Auto-Scan enables organizations using GitHub to enable infrastructure-as-code scanning across multiple repositories without having to configure individual CI pipelines. Scans will use the Fairwinds Insights SaaS infrastructure to run the checks.

This eliminates the need to configure individual CI pipelines, allows organizations to save on compute resources and turns on "shift left" infrastructure-as-code testing in minutes.

This feature requires you to first connect Fairwinds Insights to GitHub. Fairwinds Insights will request the following permissions:

  • Read access to code and metadata: These permissions allow Fairwinds Insights to identify relevant infrastructure-as-code files, such as YAML and Helm Charts that can be scanned for security, efficiency and reliability best practices.
  • Read and write access to commit statuses, issues and repository hooks: These permissions allow Fairwinds Insights to create issues within a repository (as part of Create Ticket workflows), post scan findings as comments on pull requests and update commit statuses with a summary of scan results. The repository hooks that Fairwinds Insights monitors are push and pull request.

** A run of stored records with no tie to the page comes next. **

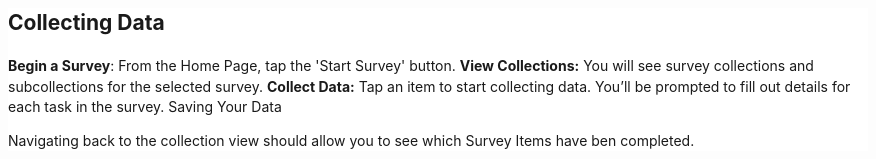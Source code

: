 
## Collecting Data

**Begin a Survey**: From the Home Page, tap the 'Start Survey' button.
**View Collections:** You will see survey collections and subcollections for the selected survey.
**Collect Data:** Tap an item to start collecting data. You’ll be prompted to fill out details for each task in the survey.
Saving Your Data

Navigating back to the collection view should allow you to see which Survey Items have ben completed.

<div style="margin: 20px 0;">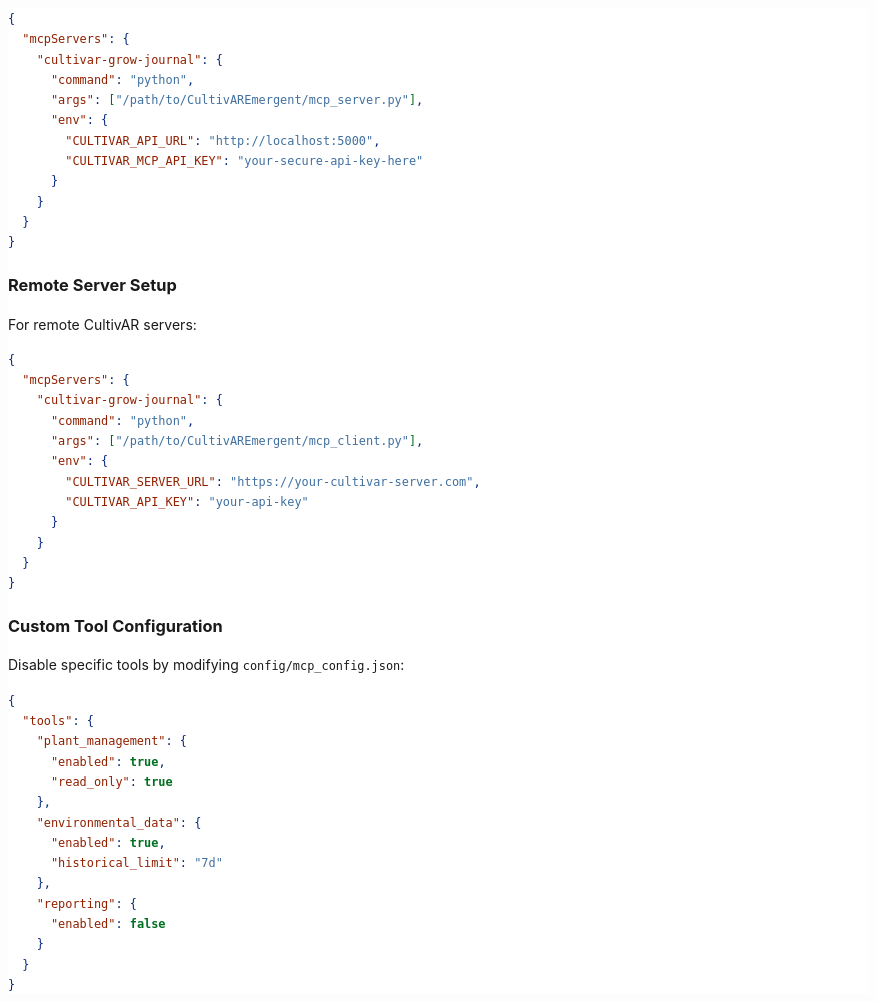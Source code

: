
 ```json
{
  "mcpServers": {
    "cultivar-grow-journal": {
      "command": "python",
      "args": ["/path/to/CultivAREmergent/mcp_server.py"],
      "env": {
        "CULTIVAR_API_URL": "http://localhost:5000",
        "CULTIVAR_MCP_API_KEY": "your-secure-api-key-here"
      }
    }
  }
}
```

### Remote Server Setup

For remote CultivAR servers:

```json
{
  "mcpServers": {
    "cultivar-grow-journal": {
      "command": "python",
      "args": ["/path/to/CultivAREmergent/mcp_client.py"],
      "env": {
        "CULTIVAR_SERVER_URL": "https://your-cultivar-server.com",
        "CULTIVAR_API_KEY": "your-api-key"
      }
    }
  }
}
```

### Custom Tool Configuration

Disable specific tools by modifying `config/mcp_config.json`:

```json
{
  "tools": {
    "plant_management": {
      "enabled": true,
      "read_only": true
    },
    "environmental_data": {
      "enabled": true,
      "historical_limit": "7d"
    },
    "reporting": {
      "enabled": false
    }
  }
}
```
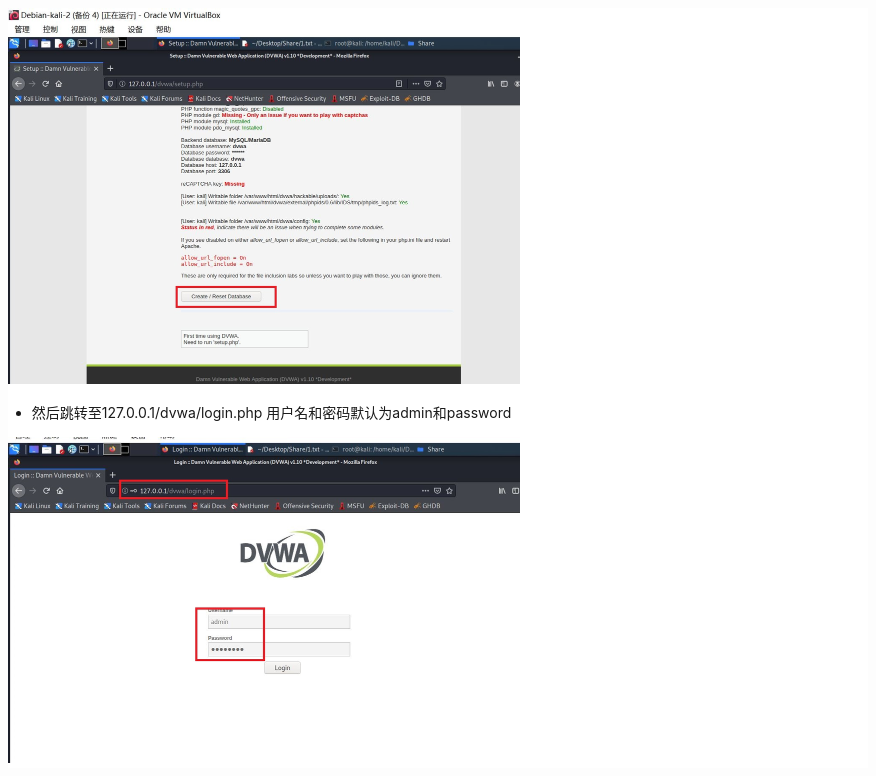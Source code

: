 <img src="img\登录2.jpg" alt="登录2" style="zoom:50%;" />

- 然后跳转至127.0.0.1/dvwa/login.php 用户名和密码默认为admin和password

<img src="img\登录3.jpg" alt="登录3" style="zoom:50%;" />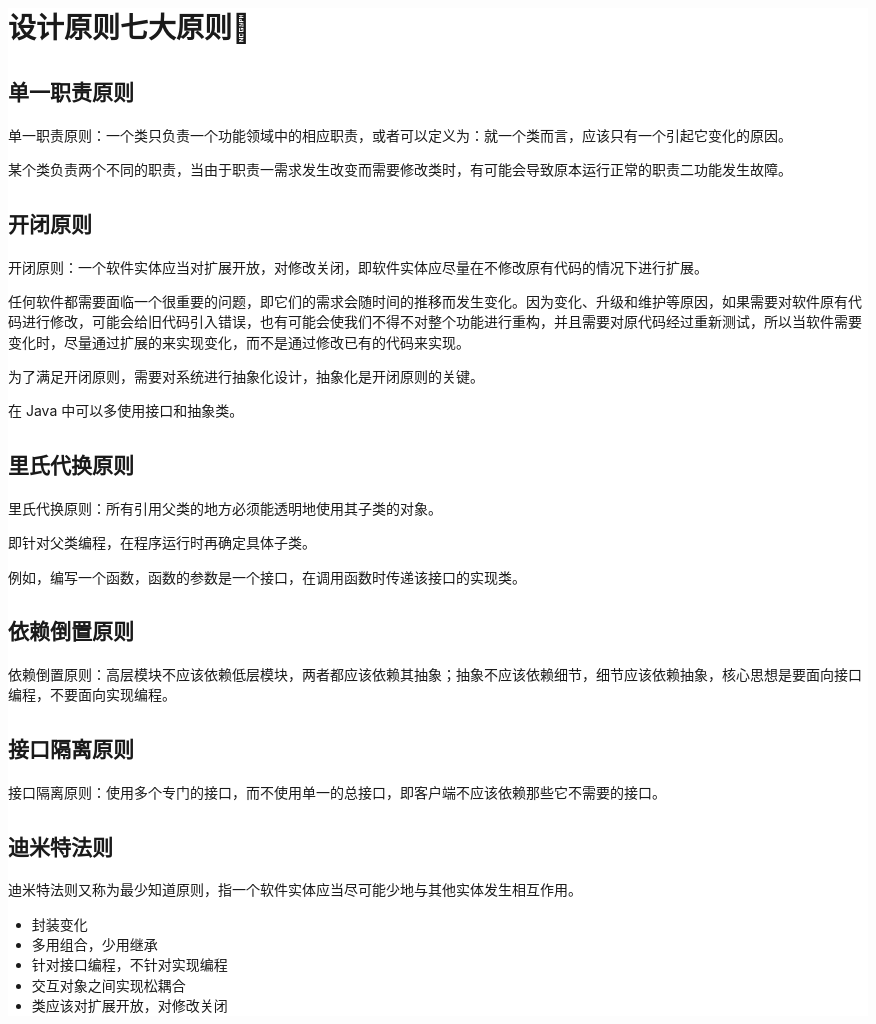 # 设计原则七大原则🔆

## 单一职责原则

单一职责原则：一个类只负责一个功能领域中的相应职责，或者可以定义为：就一个类而言，应该只有一个引起它变化的原因。

某个类负责两个不同的职责，当由于职责一需求发生改变而需要修改类时，有可能会导致原本运行正常的职责二功能发生故障。





## 开闭原则

开闭原则：一个软件实体应当对扩展开放，对修改关闭，即软件实体应尽量在不修改原有代码的情况下进行扩展。

任何软件都需要面临一个很重要的问题，即它们的需求会随时间的推移而发生变化。因为变化、升级和维护等原因，如果需要对软件原有代码进行修改，可能会给旧代码引入错误，也有可能会使我们不得不对整个功能进行重构，并且需要对原代码经过重新测试，所以当软件需要变化时，尽量通过扩展的来实现变化，而不是通过修改已有的代码来实现。

为了满足开闭原则，需要对系统进行抽象化设计，抽象化是开闭原则的关键。

在 Java 中可以多使用接口和抽象类。



## 里氏代换原则

里氏代换原则：所有引用父类的地方必须能透明地使用其子类的对象。

即针对父类编程，在程序运行时再确定具体子类。

例如，编写一个函数，函数的参数是一个接口，在调用函数时传递该接口的实现类。



## 依赖倒置原则

依赖倒置原则：高层模块不应该依赖低层模块，两者都应该依赖其抽象；抽象不应该依赖细节，细节应该依赖抽象，核心思想是要面向接口编程，不要面向实现编程。



## 接口隔离原则

接口隔离原则：使用多个专门的接口，而不使用单一的总接口，即客户端不应该依赖那些它不需要的接口。



## 迪米特法则

迪米特法则又称为最少知道原则，指一个软件实体应当尽可能少地与其他实体发生相互作用。

- 封装变化
- 多用组合，少用继承
- 针对接口编程，不针对实现编程
- 交互对象之间实现松耦合
- 类应该对扩展开放，对修改关闭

# Step 1: Connect Insights to GitHub

Connecting Insights to your GitHub repository will help you get the most out of the CI integration. To get started:

  1. Visit your organization's Repositories page and click Add Repository
  2. Click on Connect GitHub
  3. Follow the on-screen instructions to authorize Fairwinds Insights access to GitHub

Once you authorize GitHub, you can choose which repositories you'd like to add to Insights: Add repo in GitHub

# Step 2: Configure Auto-Scan on Specific Repositories

Once you have connected Fairwinds Insights to GitHub, you will need to intentionally enable Auto-Scan for specific repositories. This is done within Fairwinds Insights

  1. Visit your organization's Repositories page
  2. Click on Settings in the upper-right of the page
  3. A modal will appear for configuring Auto-Scan and GitHub Issue creation for each repository. Toggle the Auto-Scan option to enable/disable Auto-Scan for that specific repository.

# Step 3: Running Your First Scan

For the repositories you've enable Auto-Scan on, Fairwinds Insights will crawl those repositories and scan any YAML and Helm charts on your next pull request.

# Scanning Container Images With Auto-Scan

Insights will automatically scan any public container images mentioned in your manifets. You can also add additional images to scan in your fairwinds-insights.yaml

Scanning private container images is not yet supported in Auto-Scan, but is currently on-roadmap.

# Troubleshooting Auto-Scan

Please see the Configure > Infrastructure-as-Code Scanning > Auto-Scan page for troubleshooting information.